● **EXERCISE**: Which lines below contain the word "Architecture"? Copy each of them.

────────

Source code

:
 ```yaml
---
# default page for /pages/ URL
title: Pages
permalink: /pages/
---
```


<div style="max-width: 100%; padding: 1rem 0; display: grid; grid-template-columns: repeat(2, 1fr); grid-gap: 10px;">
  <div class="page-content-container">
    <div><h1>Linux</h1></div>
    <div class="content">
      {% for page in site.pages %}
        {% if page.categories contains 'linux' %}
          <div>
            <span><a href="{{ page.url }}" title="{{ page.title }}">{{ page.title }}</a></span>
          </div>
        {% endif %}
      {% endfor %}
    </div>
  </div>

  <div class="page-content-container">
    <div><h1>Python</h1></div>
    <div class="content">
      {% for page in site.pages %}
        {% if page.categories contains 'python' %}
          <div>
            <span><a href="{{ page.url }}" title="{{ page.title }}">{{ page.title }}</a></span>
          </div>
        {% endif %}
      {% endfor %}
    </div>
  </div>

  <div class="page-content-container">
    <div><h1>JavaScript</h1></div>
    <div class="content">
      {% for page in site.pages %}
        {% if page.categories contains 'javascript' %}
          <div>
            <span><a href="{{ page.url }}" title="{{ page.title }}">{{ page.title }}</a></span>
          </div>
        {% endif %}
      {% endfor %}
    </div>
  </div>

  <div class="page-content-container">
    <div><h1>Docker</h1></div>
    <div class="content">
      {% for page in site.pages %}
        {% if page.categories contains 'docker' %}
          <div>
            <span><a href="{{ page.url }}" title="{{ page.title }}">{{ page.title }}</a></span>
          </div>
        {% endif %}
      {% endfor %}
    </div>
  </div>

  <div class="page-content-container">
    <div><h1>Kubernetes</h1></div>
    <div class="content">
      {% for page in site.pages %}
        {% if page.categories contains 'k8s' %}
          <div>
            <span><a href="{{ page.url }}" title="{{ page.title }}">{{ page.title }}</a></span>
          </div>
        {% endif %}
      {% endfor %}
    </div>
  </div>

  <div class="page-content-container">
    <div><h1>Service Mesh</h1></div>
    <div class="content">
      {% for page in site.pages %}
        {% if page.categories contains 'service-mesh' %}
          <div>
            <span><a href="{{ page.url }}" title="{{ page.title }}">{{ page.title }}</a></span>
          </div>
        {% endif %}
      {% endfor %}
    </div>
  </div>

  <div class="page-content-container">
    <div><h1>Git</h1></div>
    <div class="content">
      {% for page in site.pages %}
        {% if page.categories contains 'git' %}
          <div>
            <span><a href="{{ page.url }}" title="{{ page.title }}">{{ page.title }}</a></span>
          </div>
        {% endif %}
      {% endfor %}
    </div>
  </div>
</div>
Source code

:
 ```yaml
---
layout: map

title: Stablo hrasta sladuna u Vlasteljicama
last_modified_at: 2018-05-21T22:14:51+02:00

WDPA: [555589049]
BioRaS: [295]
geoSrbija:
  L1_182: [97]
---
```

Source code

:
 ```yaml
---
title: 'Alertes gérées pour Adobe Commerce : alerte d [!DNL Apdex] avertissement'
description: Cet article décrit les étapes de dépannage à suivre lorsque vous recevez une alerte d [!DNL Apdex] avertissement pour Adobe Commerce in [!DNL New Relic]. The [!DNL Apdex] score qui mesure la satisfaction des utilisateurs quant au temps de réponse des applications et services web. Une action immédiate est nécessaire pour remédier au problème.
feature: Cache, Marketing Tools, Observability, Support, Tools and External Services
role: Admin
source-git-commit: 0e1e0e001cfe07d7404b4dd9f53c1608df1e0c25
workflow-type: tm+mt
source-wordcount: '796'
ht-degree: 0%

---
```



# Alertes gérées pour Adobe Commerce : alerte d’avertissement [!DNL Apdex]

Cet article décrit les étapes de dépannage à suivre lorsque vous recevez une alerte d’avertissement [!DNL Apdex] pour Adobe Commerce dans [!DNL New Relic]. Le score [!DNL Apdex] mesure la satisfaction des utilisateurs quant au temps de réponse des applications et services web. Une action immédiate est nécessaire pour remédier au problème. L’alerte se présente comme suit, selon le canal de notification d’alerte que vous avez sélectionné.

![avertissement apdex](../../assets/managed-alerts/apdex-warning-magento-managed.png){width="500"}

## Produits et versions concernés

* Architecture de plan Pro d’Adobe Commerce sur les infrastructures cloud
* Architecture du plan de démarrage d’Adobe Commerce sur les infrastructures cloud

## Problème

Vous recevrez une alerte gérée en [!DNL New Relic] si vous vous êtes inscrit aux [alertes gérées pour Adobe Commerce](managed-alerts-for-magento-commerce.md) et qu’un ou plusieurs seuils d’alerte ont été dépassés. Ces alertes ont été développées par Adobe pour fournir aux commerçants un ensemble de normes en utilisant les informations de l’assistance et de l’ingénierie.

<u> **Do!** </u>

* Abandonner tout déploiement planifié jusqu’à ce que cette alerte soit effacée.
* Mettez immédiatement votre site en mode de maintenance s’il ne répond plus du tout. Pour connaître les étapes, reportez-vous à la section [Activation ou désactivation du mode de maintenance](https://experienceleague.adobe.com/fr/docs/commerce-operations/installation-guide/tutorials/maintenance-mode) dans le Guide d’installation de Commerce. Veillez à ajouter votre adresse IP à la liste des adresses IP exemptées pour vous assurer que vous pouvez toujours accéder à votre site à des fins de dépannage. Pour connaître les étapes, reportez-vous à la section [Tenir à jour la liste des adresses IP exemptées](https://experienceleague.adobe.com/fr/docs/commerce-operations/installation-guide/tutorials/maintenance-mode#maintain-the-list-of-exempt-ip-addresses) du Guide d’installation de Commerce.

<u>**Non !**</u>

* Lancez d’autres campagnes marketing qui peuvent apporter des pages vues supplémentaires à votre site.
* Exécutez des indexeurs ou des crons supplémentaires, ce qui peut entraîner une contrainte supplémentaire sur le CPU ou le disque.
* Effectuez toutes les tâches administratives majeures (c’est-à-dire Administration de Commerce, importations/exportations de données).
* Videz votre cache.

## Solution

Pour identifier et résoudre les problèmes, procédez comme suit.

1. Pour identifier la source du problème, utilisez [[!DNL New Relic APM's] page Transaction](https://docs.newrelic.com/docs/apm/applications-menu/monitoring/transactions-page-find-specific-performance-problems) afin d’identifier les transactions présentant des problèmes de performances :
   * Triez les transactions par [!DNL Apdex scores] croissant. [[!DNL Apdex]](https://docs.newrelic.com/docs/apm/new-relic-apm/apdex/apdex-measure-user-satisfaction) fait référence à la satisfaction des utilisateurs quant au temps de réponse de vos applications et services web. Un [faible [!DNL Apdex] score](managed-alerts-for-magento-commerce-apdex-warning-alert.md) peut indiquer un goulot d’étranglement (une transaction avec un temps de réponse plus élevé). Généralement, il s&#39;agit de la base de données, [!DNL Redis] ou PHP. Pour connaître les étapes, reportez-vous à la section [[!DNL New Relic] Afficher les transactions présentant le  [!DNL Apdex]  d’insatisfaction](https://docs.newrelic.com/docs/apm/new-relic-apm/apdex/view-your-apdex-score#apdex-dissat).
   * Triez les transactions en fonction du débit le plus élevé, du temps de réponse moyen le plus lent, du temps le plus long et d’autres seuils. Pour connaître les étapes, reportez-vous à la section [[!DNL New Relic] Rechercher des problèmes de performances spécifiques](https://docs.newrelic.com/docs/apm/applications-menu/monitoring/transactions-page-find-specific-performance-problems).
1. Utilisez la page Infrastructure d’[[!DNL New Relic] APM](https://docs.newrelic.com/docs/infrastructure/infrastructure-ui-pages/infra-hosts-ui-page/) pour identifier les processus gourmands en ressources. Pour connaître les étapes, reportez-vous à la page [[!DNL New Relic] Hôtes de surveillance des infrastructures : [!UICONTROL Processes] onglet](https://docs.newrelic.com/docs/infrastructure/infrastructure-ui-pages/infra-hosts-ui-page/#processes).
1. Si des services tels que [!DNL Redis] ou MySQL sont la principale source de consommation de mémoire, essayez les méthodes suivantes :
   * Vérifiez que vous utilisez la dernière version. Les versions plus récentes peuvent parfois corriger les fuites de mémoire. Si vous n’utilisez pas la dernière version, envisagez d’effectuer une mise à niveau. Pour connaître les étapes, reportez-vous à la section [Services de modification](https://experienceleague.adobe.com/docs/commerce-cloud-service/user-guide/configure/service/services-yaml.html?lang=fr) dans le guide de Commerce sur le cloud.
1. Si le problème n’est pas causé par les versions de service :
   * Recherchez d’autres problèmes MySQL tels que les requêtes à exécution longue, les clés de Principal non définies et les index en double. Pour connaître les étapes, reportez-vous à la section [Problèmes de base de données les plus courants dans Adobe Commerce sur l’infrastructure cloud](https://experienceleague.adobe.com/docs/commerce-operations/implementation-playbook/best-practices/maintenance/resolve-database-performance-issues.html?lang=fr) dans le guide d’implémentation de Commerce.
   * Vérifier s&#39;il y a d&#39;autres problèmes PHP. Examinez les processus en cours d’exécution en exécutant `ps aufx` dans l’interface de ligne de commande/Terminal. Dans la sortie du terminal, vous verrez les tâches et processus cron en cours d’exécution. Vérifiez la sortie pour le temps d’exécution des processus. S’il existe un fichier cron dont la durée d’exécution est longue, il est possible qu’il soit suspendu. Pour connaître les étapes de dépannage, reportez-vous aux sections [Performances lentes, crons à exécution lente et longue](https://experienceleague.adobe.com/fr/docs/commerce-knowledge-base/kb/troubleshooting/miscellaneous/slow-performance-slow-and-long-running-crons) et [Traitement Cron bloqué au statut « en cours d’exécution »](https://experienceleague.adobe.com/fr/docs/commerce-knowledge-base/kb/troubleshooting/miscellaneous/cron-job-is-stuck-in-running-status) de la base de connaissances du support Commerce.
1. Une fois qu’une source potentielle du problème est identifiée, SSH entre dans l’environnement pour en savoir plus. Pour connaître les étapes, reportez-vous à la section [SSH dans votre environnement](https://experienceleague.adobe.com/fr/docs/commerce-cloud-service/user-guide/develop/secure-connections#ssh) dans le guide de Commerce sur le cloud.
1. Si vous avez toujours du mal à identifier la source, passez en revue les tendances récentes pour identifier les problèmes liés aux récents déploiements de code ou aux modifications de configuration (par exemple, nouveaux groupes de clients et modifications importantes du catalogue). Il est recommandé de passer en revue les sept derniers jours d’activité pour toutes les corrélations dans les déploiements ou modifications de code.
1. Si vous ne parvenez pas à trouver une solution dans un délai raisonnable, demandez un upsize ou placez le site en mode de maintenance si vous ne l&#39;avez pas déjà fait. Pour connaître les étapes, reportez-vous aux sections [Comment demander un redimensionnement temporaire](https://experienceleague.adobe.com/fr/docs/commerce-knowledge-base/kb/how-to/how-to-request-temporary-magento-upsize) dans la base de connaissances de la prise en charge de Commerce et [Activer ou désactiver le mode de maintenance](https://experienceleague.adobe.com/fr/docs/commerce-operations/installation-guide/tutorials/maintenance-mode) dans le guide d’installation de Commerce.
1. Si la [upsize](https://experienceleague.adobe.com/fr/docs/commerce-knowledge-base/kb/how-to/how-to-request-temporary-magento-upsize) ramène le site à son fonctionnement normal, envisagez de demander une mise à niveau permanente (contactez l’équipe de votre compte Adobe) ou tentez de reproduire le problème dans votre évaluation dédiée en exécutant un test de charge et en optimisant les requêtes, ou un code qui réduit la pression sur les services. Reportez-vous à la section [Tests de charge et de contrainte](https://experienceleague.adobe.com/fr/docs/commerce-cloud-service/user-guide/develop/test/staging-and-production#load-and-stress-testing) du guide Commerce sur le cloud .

────────

● **RESPONSE TO THIS EXERCISE**:
* Architecture de plan Pro d’Adobe Commerce sur les infrastructures cloud
* Architecture du plan de démarrage d’Adobe Commerce sur les infrastructures cloud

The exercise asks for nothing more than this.